## Brief
This task calls for copying every line of the records that includes the word "style".

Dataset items
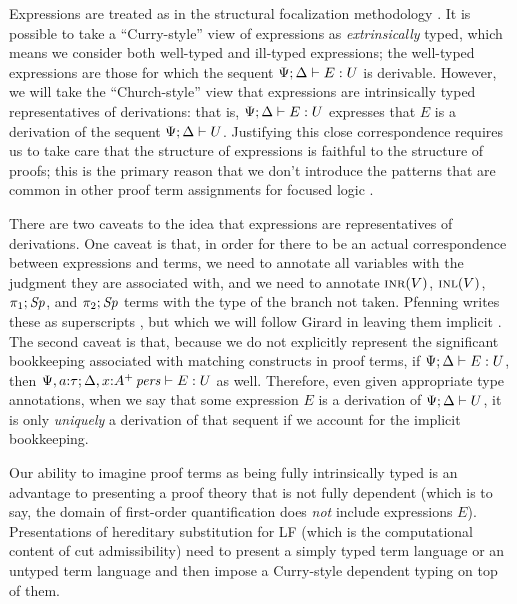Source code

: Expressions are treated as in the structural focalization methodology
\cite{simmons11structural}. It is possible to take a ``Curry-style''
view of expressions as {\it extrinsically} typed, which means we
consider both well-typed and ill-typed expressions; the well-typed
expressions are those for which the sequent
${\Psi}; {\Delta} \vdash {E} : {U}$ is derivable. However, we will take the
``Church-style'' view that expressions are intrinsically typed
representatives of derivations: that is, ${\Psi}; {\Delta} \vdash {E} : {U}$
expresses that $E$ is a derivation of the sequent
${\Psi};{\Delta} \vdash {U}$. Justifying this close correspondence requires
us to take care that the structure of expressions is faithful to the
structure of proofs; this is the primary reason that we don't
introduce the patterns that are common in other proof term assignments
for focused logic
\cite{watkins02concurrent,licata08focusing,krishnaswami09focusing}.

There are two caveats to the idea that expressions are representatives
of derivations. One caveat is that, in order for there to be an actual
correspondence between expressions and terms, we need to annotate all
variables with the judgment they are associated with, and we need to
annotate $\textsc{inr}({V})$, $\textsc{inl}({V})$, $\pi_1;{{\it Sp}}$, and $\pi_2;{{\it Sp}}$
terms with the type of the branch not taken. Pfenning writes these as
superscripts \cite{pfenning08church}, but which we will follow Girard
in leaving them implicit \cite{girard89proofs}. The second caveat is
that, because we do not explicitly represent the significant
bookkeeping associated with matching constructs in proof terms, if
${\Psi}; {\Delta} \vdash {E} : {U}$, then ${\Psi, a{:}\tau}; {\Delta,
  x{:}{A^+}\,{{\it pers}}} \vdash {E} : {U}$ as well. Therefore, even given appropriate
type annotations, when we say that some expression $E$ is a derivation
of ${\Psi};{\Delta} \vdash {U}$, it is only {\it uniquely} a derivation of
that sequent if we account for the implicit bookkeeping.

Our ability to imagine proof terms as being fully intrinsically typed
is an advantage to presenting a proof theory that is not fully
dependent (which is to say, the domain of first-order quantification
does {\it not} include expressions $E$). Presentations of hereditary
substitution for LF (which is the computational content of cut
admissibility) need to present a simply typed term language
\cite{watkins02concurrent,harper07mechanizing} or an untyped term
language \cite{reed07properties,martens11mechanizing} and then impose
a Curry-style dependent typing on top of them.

## Exercise output
\cite{simmons11structural}. It is possible to take a ``Curry-style''
``Church-style'' view that expressions are intrinsically typed
a Curry-style dependent typing on top of them.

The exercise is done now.